LED Report Processing

Keyboards receive information about flags like CAPS LOCK either through an OUT endpoint or through a report on the CONTROL endpoint, if no OUT endpoint exists. By default, the library does not initialize an OUT endpoint (although the Interface configuration can be modified in a few clicks), so this application will get data through the reports sent to CONTROL.

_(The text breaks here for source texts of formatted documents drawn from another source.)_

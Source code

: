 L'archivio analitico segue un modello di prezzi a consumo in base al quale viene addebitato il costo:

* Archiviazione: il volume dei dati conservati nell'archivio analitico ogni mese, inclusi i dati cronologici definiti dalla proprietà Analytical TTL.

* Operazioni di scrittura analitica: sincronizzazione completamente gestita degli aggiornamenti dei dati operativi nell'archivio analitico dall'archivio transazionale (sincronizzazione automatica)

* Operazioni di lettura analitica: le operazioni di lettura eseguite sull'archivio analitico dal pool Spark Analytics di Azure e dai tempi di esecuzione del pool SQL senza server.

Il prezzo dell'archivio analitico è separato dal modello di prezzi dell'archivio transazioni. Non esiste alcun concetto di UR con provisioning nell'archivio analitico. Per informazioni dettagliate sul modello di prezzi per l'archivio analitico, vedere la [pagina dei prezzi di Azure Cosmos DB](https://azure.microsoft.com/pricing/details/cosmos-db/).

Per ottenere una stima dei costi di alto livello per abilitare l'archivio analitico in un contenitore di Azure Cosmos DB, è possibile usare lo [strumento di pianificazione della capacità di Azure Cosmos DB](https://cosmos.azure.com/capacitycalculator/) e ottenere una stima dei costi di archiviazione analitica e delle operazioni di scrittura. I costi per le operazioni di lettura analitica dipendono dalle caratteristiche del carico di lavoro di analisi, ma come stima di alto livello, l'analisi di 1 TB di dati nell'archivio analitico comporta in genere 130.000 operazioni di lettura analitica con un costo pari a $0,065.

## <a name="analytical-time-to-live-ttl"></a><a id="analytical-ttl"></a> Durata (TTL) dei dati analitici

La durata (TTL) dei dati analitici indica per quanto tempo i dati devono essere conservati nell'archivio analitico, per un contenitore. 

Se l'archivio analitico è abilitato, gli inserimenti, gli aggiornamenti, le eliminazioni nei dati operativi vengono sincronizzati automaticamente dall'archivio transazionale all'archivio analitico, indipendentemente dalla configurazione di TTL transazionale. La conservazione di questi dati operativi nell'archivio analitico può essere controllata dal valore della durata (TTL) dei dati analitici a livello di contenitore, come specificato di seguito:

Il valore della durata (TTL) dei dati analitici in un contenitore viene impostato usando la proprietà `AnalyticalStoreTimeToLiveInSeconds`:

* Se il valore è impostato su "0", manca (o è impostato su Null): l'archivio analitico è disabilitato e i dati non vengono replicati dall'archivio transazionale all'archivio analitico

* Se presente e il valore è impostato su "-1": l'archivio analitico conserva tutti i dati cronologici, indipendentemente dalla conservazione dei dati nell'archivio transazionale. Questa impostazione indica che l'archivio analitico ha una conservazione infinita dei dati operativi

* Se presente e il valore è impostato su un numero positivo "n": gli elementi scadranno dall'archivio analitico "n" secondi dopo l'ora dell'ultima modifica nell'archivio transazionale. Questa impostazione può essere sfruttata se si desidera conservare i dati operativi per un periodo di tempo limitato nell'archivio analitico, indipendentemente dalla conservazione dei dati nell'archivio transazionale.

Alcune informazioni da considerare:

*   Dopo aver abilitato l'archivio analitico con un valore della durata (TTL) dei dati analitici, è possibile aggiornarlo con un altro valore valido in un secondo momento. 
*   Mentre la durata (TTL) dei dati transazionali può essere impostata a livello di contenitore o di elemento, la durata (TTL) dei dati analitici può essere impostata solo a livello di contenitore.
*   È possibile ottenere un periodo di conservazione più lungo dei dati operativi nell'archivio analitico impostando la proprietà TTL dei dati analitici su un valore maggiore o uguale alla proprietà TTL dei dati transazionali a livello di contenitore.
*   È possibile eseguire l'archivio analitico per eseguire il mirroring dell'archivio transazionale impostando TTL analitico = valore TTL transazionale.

The reports are handled in main.c by the handleUSBReport function.

//Bitmask of USB Report
#define USB_NUM_LOCK_bm (0b1 << 0)
#define USB_CAPS_LOCK_bm (0b1 << 1)
#define USB_SCROLL_LOCK_bm (0b1 << 2)
#define USB_COMPOSE_bm (0b1 << 3)
#define USB_KANA_bm (0b1 << 4)

//Handle USB Reports
void handleUSBReport(uint16_t report)
{
    printf("%x\r\n", report);

    //If there is no output endpoint, CAPS LOCK/SCROLL LOCK/NUM LOCK/COMPOSE/KANA are reported here

    //[7:5] Constants
    //[4] Kana
    //[3] Compose
    //[2] Scroll Lock
    //[1] Caps Lock
    //[0] Num Lock

    LED0_SetLow();

    uint8_t keyMap = report & 0xFF;

    if (keyMap & USB_NUM_LOCK_bm)
    {
        //Num Lock
    }

    if (keyMap & USB_CAPS_LOCK_bm)
    {
        //Caps Lock
        LED0_SetHigh();
    }

    if (keyMap & USB_SCROLL_LOCK_bm)
    {
        //Scroll Lock
    }

    if (keyMap & USB_COMPOSE_bm)
    {
        //Compose
    }

    if (keyMap & USB_KANA_bm)
    {
        //Kana
    }
}

Conclusion

While USB is a commonly used communication protocol, it is complex to develop for. The AVR DU family softens this barrier to entry with its on-chip USB peripheral hardware and the USB Stack Library in MCC. A copy of the USB 2.0 specification is available online.